Indonesia memiliki sejarah yang cukup panjang dalam bidang gastronomi. Hal ini diungkapkan Ketua Akademi Gastronomi Indonesia Vita Datau dalam wawancara dengan Majalah Marketeers November lalu. “Filosofi dan sejarah yang panjang terdapat dalam setiap resep kuliner autentik Indonesia. Ada lebih dari 5.000 resep kuliner dengan kekayaan budaya yang mengakar kuat di Indonesia,” jelas Vita.

Gastronomi sendiri merupakan dasar untuk memahami bagaimana makanan dan minuman yang digunakan dalam situasi-situasi tertentu, terutama berhubungan dengan pengetahuan, seni, budaya dan sejarah berbagai hidangan warisan nusantara yang digunakan di berbagai daerah di Indonesia.

Vita memaparkan data Aliansi Desa Sejahtera 2012 menunjukkan, setidaknya terdapat 77 sumber karbohidrat, 75 sumber lemak, 26 jenis kacang-kacangan, 389 jenis buahbuahan, 232 jenis sayuran, dan 110 macam bahan rempah di setiap daerah di Indonesia. Hal ini, sambung Vita, menjadi daya tarik tersendiri bagi bisnis gastronomi Indonesia.

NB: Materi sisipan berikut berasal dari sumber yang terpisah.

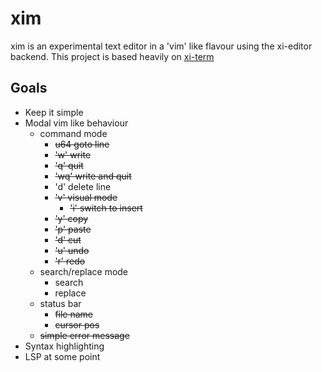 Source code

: # xim
xim is an experimental text editor in a 'vim' like flavour using the xi-editor backend.
This project is based heavily on [xi-term](https://github.com/xi-frontend/xi-term)

## Goals
 * Keep it simple
 * Modal vim like behaviour
    * command mode
        * ~~u64 goto line~~
        * ~~'w' write~~
        * ~~'q' quit~~
        * ~~'wq' write and quit~~
        * 'd' delete line
        * ~~'v' visual mode~~
            * ~~'i' switch to insert~~
        * ~~'y' copy~~
        * ~~'p' paste~~
        * ~~'d' cut~~
        * ~~'u' undo~~
        * ~~'r' redo~~
    * search/replace mode
        * search
        * replace
    * status bar
        * ~~file name~~
        * ~~cursor pos~~
    * ~~simple error message~~
 * Syntax highlighting
 * LSP at some point

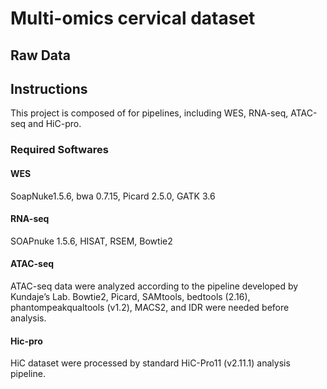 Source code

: # Multi-omics cervical dataset

## Raw Data


## Instructions
This project is composed of for pipelines, including WES, RNA-seq, ATAC-seq and HiC-pro.

### Required Softwares
#### WES
SoapNuke1.5.6, bwa 0.7.15, Picard 2.5.0, GATK 3.6

#### RNA-seq
SOAPnuke 1.5.6, HISAT, RSEM, Bowtie2

#### ATAC-seq
ATAC-seq data were analyzed according to the pipeline developed by Kundaje’s Lab. Bowtie2, Picard, SAMtools, bedtools (2.16), phantompeakqualtools (v1.2), MACS2, and IDR were needed before analysis.

#### Hic-pro
HiC dataset were processed by standard HiC-Pro11 (v2.11.1) analysis pipeline.


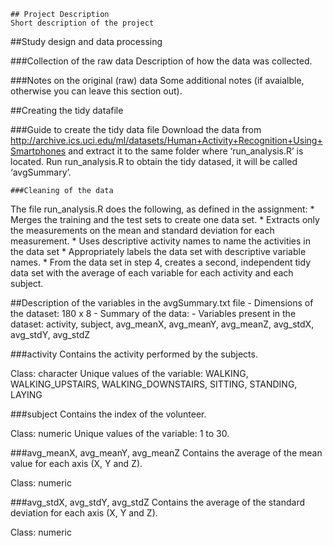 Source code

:     ## Project Description
    Short description of the project

\#\#Study design and data processing

\#\#\#Collection of the raw data Description of how the data was
collected.

\#\#\#Notes on the original (raw) data Some additional notes (if
avaialble, otherwise you can leave this section out).

\#\#Creating the tidy datafile

\#\#\#Guide to create the tidy data file Download the data from
<a href="http://archive.ics.uci.edu/ml/datasets/Human+Activity+Recognition+Using+Smartphones" class="uri">http://archive.ics.uci.edu/ml/datasets/Human+Activity+Recognition+Using+Smartphones</a>
and extract it to the same folder where ‘run\_analysis.R’ is located.
Run run\_analysis.R to obtain the tidy datased, it will be called
‘avgSummary’.

    ###Cleaning of the data

The file run\_analysis.R does the following, as defined in the
assignment: \* Merges the training and the test sets to create one data
set. \* Extracts only the measurements on the mean and standard
deviation for each measurement. \* Uses descriptive activity names to
name the activities in the data set \* Appropriately labels the data set
with descriptive variable names. \* From the data set in step 4, creates
a second, independent tidy data set with the average of each variable
for each activity and each subject.

\#\#Description of the variables in the avgSummary.txt file - Dimensions
of the dataset: 180 x 8 - Summary of the data: - Variables present in
the dataset: activity, subject, avg\_meanX, avg\_meanY, avg\_meanZ,
avg\_stdX, avg\_stdY, avg\_stdZ

\#\#\#activity Contains the activity performed by the subjects.

Class: character Unique values of the variable: WALKING,
WALKING\_UPSTAIRS, WALKING\_DOWNSTAIRS, SITTING, STANDING, LAYING

\#\#\#subject Contains the index of the volunteer.

Class: numeric Unique values of the variable: 1 to 30.

\#\#\#avg\_meanX, avg\_meanY, avg\_meanZ Contains the average of the
mean value for each axis (X, Y and Z).

Class: numeric

\#\#\#avg\_stdX, avg\_stdY, avg\_stdZ Contains the average of the
standard deviation for each axis (X, Y and Z).

Class: numeric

Data statistik dan Hasil Survei Ekonomi Kreatif tahun 2017 menunjukkan, subsektor kuliner sebagai salah satu industri ekonomi kreatif di Indonesia telah berkontribusi sebesar 41,69% bagi Produk Domestik Bruto (PDB). Pertumbuhan subsektor kuliner pun menunjang pertumbuhan pariwisata Indonesia. Hal ini terlihat dari pencapaian Indonesia yang berhasil menduduki posisi ke-42 dari 136 negara dalam Travel and Tourism (T&T) Competitiveness Index 2017 setelah sebelumnya berada di posisi ke-50 dari 141 negara pada 2015.

“Jadi, kalau mau mempercepat ekonomi melalui kuliner maka salah satu projek yang jitu adalah pengembangan gastronomi karena wisatawan pasti mencari makanan. Daya tarik destinasi tak lepas dari kulinernya. Kuliner dan belanja bak bayi kembar siam yang tidak bisa dipisahkan. Alasannya, you go for shopping, you go for food. Simple-nya, ketika orang tiba di Medan tidak mungkin mereka mencari Soto Lamongan,” pungkas Vita.

Terkait dengan triangle concept, Vita mengatakan masing-masing elemen ini tidak bisa terlepas satu dengan yang lain. Kaitan antara makanan dan sejarah dihubungkan oleh bahan pangan lokal. Sementara, sejarah dengan budaya dihubungkan melalui hikayat, dan budaya dengan makanan dihubungkan melalui ritual atau upacara tertentu.

“Nanti, konsep ini akan membentuk image yang menciptakan karakteristik dan diferensiasi dari tiap daerah. Melalui story telling yang memadukan filosofi kuliner autentik dengan kekayaan budaya lokal yang berada di belakangnya akan menjadi daya jual bagi pariwisata Indonesia,” kata Vita yang optimistis bisnis gastronomi sebagai salah satu cara mempercepat pertumbuhan ekonomi Indonesia.